Prof. Dr. Michael Schindler explores the interaction between viruses and their human host cells on the molecular level. His specific interest is HI virus infections and the mechanisms the virus uses to attack the human immune system. Schindler’s eventual aim is to identify a new target for the therapy of HIV infections. In April 2014, Schindler was appointed head of the Department of Molecular Virology of Human Infectious Diseases at the University Hospital in Tübingen.

Prof. Dr. Michael Schindler has been chair of the Department of Molecular Virology of Human Infectious Diseases at the University Hospital in Tübingen since April 2014. © Schindler

The appointment of Prof. Dr. Michael Schindler in April 2014 reinforces the field of viral research at the University Hospital in Tübingen.
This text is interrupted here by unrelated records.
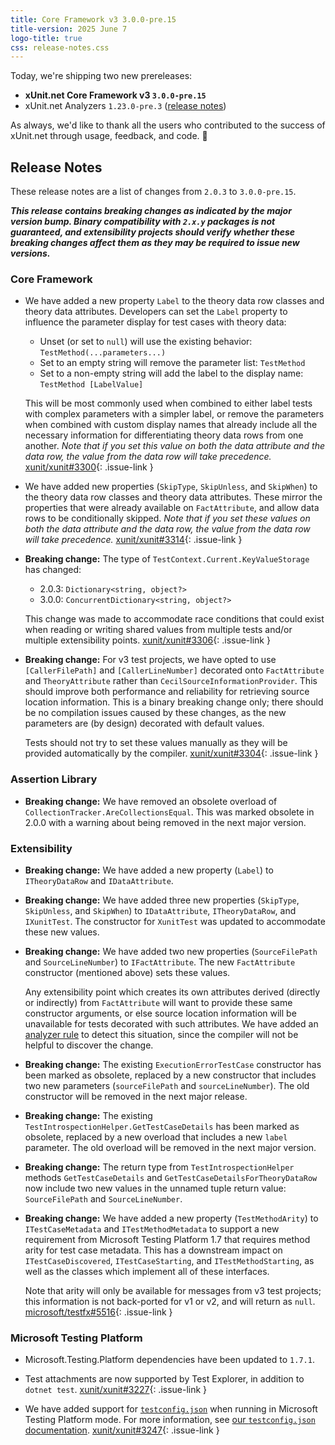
 ```yaml
---
title: Core Framework v3 3.0.0-pre.15
title-version: 2025 June 7
logo-title: true
css: release-notes.css
---
```


Today, we're shipping two new prereleases:

* **xUnit.net Core Framework v3 `3.0.0-pre.15`**
* xUnit.net Analyzers `1.23.0-pre.3` ([release notes](/releases/analyzers/1.23.0-pre.3))

As always, we'd like to thank all the users who contributed to the success of xUnit.net through usage, feedback, and code. 🎉

## Release Notes

These release notes are a list of changes from `2.0.3` to `3.0.0-pre.15`.

_**This release contains breaking changes as indicated by the major version bump. Binary compatibility with `2.x.y` packages is not guaranteed, and extensibility projects should verify whether these breaking changes affect them as they may be required to issue new versions.**_

### Core Framework

* We have added a new property `Label` to the theory data row classes and theory data attributes. Developers can set the `Label` property to influence the parameter display for test cases with theory data:

  * Unset (or set to `null`) will use the existing behavior: `TestMethod(...parameters...)`
  * Set to an empty string will remove the parameter list: `TestMethod`
  * Set to a non-empty string will add the label to the display name: `TestMethod [LabelValue]`

  This will be most commonly used when combined to either label tests with complex parameters with a simpler label, or remove the parameters when combined with custom display names that already include all the necessary information for differentiating theory data rows from one another. _Note that if you set this value on both the data attribute and the data row, the value from the data row will take precedence._ [xunit/xunit#3300](https://github.com/xunit/xunit/issues/3300){: .issue-link }

* We have added new properties (`SkipType`, `SkipUnless`, and `SkipWhen`) to the theory data row classes and theory data attributes. These mirror the properties that were already available on `FactAttribute`, and allow data rows to be conditionally skipped. _Note that if you set these values on both the data attribute and the data row, the value from the data row will take precedence._ [xunit/xunit#3314](https://github.com/xunit/xunit/issues/3314){: .issue-link }

* **Breaking change:** The type of `TestContext.Current.KeyValueStorage` has changed:

  * 2.0.3: `Dictionary<string, object?>`
  * 3.0.0: `ConcurrentDictionary<string, object?>`

  This change was made to accommodate race conditions that could exist when reading or writing shared values from multiple tests and/or multiple extensibility points. [xunit/xunit#3306](https://github.com/xunit/xunit/issues/3306){: .issue-link }

* **Breaking change:** For v3 test projects, we have opted to use `[CallerFilePath]` and `[CallerLineNumber]` decorated onto `FactAttribute` and `TheoryAttribute` rather than `CecilSourceInformationProvider`. This should improve both performance and reliability for retrieving source location information. This is a binary breaking change only; there should be no compilation issues caused by these changes, as the new parameters are (by design) decorated with default values.

  Tests should not try to set these values manually as they will be provided automatically by the compiler. [xunit/xunit#3304](https://github.com/xunit/xunit/issues/3304){: .issue-link }

### Assertion Library

* **Breaking change:** We have removed an obsolete overload of `CollectionTracker.AreCollectionsEqual`. This was marked obsolete in 2.0.0 with a warning about being removed in the next major version.

### Extensibility

* **Breaking change:** We have added a new property (`Label`) to `ITheoryDataRow` and `IDataAttribute`.

* **Breaking change:** We have added three new properties (`SkipType`, `SkipUnless`, and `SkipWhen`) to `IDataAttribute`, `ITheoryDataRow`, and `IXunitTest`. The constructor for `XunitTest` was updated to accommodate these new values.

* **Breaking change:** We have added two new properties (`SourceFilePath` and `SourceLineNumber`) to `IFactAttribute`. The new `FactAttribute` constructor (mentioned above) sets these values.

  Any extensibility point which creates its own attributes derived (directly or indirectly) from `FactAttribute` will want to provide these same constructor arguments, or else source location information will be unavailable for tests decorated with such attributes. We have added an [analyzer rule](/xunit.analyzers/rules/xUnit3003) to detect this situation, since the compiler will not be helpful to discover the change.

* **Breaking change:** The existing `ExecutionErrorTestCase` constructor has been marked as obsolete, replaced by a new constructor that includes two new parameters (`sourceFilePath` and `sourceLineNumber`). The old constructor will be removed in the next major release.

* **Breaking change:** The existing `TestIntrospectionHelper.GetTestCaseDetails` has been marked as obsolete, replaced by a new overload that includes a new `label` parameter. The old overload will be removed in the next major version.

* **Breaking change:** The return type from `TestIntrospectionHelper` methods `GetTestCaseDetails` and `GetTestCaseDetailsForTheoryDataRow` now include two new values in the unnamed tuple return value: `SourceFilePath` and `SourceLineNumber`.

* **Breaking change:** We have added a new property (`TestMethodArity`) to `ITestCaseMetadata` and `ITestMethodMetadata` to support a new requirement from Microsoft Testing Platform 1.7 that requires method arity for test case metadata. This has a downstream impact on `ITestCaseDiscovered`, `ITestCaseStarting`, and `ITestMethodStarting`, as well as the classes which implement all of these interfaces.

  Note that arity will only be available for messages from v3 test projects; this information is not back-ported for v1 or v2, and will return as `null`. [microsoft/testfx#5516](https://github.com/microsoft/testfx/issues/5516){: .issue-link }

### Microsoft Testing Platform

* Microsoft.Testing.Platform dependencies have been updated to `1.7.1`.

* Test attachments are now supported by Test Explorer, in addition to `dotnet test`. [xunit/xunit#3227](https://github.com/xunit/xunit/issues/3227){: .issue-link }

* We have added support for [`testconfig.json`](https://learn.microsoft.com/dotnet/core/testing/microsoft-testing-platform-config#testconfigjson) when running in Microsoft Testing Platform mode. For more information, see [our `testconfig.json` documentation](/docs/testconfig-json-mtp). [xunit/xunit#3247](https://github.com/xunit/xunit/issues/3247){: .issue-link }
The 36-year-old scientist studies the interaction between the human host and HIV and other human viruses and has had a number of high profile publications during his professional career. Schindler studied biology at the University of Ulm and laid the foundation for his current career in 2002 when he became the first graduate student in Prof. Dr. Frank Kirchhoff’s team, then recently appointed professor at Ulm University. Schindler also did his PhD in Kirchhoff’s laboratory (2006). His doctoral work led to new insights into HIV research, which generated a huge response among the scientific community. 

Schindler discovered why the simian immunodeficiency virus (SIV; from the Latin simia, meaning monkey), which is closely related to HIV, does not lead to AIDS in monkeys. He compared the function of a specific viral protein called Nef during the infection of human hosts with that of the corresponding protein in monkeys and found that the two types of Nef proteins – presumably for evolutionary reasons – are so different that they even have opposing effects. While SIV Nef proteins prevent the activation of specific immune system lymphocytes, HIV Nef proteins enhance the activation of these T-helper cells. This causes the human immune system to break down and the infected person to develop AIDS. 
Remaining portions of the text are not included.